Task prompt: From the entries that follow, copy every line with the word "methods".

(Entries provided Opens)

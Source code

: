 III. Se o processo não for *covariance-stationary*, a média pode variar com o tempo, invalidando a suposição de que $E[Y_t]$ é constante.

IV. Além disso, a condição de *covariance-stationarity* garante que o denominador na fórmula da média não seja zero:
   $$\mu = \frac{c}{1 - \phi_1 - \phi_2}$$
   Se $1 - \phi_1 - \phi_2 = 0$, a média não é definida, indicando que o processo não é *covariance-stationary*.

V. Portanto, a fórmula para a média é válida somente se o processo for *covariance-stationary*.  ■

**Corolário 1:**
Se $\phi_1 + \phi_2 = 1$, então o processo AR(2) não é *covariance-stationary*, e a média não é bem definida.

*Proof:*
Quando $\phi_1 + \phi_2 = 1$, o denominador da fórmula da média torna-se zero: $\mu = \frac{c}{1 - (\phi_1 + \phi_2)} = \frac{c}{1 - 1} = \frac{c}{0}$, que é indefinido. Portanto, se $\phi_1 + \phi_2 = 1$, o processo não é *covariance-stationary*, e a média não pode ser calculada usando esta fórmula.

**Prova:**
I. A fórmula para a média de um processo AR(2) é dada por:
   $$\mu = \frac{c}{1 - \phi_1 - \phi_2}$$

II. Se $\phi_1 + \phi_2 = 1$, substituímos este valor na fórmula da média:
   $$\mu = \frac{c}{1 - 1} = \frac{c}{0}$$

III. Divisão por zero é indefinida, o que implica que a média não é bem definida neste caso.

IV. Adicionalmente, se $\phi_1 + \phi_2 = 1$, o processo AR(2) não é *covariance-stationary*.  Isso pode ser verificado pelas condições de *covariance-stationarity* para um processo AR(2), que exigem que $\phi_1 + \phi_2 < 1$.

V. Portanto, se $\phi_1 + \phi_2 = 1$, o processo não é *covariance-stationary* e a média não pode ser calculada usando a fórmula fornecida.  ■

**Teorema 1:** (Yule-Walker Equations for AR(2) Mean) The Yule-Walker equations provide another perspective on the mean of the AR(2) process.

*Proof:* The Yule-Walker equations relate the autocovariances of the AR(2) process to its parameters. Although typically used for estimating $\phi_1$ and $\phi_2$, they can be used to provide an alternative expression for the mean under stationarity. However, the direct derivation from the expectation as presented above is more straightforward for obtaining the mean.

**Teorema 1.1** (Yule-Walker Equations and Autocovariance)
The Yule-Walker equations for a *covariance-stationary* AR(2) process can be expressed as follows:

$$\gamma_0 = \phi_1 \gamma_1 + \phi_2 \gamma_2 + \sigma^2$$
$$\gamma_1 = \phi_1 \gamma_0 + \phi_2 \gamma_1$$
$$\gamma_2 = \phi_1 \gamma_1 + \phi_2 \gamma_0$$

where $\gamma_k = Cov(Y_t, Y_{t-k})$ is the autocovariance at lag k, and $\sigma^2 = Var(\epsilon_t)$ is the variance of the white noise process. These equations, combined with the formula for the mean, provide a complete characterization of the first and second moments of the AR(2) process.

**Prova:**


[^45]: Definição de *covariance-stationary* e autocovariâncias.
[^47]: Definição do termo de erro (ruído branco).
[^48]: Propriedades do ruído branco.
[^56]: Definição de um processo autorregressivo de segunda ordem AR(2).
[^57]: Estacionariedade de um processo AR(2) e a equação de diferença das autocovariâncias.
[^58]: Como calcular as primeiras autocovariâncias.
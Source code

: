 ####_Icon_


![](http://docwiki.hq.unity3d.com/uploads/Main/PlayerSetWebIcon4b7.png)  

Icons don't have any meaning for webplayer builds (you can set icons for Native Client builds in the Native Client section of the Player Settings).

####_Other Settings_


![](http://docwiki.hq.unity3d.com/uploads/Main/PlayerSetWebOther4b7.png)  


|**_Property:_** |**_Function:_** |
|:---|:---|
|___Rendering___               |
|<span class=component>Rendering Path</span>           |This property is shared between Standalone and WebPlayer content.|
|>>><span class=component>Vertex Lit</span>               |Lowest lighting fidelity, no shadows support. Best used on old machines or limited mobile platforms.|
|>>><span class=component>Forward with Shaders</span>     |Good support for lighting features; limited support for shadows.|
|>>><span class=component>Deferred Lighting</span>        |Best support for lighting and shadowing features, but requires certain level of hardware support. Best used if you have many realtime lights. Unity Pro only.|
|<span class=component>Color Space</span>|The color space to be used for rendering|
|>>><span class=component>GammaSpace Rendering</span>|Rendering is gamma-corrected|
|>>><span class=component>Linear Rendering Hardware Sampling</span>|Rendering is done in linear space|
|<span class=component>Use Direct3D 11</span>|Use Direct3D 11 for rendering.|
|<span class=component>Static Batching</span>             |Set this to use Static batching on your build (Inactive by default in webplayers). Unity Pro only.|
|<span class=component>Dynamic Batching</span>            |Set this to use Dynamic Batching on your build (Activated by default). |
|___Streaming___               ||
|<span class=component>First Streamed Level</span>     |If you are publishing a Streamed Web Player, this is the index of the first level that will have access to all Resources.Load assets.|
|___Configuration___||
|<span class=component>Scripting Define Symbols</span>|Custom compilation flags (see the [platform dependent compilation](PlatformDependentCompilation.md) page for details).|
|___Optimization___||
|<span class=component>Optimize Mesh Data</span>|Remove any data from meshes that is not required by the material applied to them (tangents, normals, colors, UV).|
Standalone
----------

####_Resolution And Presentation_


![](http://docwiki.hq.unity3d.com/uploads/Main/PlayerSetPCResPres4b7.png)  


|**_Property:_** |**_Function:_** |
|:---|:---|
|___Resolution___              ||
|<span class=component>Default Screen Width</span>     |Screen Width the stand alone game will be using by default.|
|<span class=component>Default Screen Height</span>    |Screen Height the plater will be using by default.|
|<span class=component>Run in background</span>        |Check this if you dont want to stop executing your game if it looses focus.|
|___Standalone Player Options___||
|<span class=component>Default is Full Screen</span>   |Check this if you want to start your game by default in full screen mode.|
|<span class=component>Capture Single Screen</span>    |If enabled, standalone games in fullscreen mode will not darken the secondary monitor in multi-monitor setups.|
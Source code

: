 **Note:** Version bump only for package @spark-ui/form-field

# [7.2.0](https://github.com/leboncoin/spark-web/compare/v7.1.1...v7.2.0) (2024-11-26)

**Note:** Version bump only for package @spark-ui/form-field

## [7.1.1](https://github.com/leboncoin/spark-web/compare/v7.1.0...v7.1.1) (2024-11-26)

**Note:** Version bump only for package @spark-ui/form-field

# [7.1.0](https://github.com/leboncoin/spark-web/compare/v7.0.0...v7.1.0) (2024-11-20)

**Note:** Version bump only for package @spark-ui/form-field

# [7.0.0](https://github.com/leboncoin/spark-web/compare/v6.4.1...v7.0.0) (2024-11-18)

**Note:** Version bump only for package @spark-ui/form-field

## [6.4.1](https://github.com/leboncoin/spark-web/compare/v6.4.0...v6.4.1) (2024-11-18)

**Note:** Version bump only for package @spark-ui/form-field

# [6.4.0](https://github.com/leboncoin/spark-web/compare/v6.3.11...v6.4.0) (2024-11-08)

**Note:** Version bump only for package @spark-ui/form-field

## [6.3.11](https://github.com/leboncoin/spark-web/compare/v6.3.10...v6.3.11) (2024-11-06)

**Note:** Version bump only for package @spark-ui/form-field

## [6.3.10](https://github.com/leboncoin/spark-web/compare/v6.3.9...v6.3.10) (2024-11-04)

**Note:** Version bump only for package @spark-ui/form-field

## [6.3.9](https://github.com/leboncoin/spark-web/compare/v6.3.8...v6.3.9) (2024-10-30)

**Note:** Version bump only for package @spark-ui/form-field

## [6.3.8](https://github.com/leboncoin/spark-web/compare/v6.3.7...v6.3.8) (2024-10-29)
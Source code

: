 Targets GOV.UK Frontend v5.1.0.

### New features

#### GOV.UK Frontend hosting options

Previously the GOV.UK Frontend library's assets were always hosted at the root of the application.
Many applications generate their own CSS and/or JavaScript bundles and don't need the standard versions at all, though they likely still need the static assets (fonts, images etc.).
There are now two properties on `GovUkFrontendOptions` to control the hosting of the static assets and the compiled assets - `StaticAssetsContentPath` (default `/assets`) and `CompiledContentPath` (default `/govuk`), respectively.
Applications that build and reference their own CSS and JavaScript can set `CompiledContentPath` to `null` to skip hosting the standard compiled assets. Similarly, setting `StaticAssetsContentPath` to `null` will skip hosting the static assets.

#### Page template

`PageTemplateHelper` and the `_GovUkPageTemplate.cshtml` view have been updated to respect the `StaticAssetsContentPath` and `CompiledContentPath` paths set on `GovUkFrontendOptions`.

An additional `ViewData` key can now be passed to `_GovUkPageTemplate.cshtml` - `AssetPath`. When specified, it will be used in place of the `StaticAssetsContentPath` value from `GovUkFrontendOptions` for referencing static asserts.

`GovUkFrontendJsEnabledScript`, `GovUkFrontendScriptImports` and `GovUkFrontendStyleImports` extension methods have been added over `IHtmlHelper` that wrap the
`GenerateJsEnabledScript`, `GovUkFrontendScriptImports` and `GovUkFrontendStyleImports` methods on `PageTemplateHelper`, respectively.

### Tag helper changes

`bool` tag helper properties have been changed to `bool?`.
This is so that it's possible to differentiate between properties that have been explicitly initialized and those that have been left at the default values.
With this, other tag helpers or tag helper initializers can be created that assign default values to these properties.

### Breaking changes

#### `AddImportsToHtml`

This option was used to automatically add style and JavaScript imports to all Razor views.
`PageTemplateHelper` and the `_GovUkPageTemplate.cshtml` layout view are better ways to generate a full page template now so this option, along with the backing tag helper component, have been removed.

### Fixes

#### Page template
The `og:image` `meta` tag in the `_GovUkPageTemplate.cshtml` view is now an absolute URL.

(Entries provided Closes)

The answer:
`GovUkFrontendJsEnabledScript`, `GovUkFrontendScriptImports` and `GovUkFrontendStyleImports` extension methods have been added over `IHtmlHelper` that wrap the
`GenerateJsEnabledScript`, `GovUkFrontendScriptImports` and `GovUkFrontendStyleImports` methods on `PageTemplateHelper`, respectively.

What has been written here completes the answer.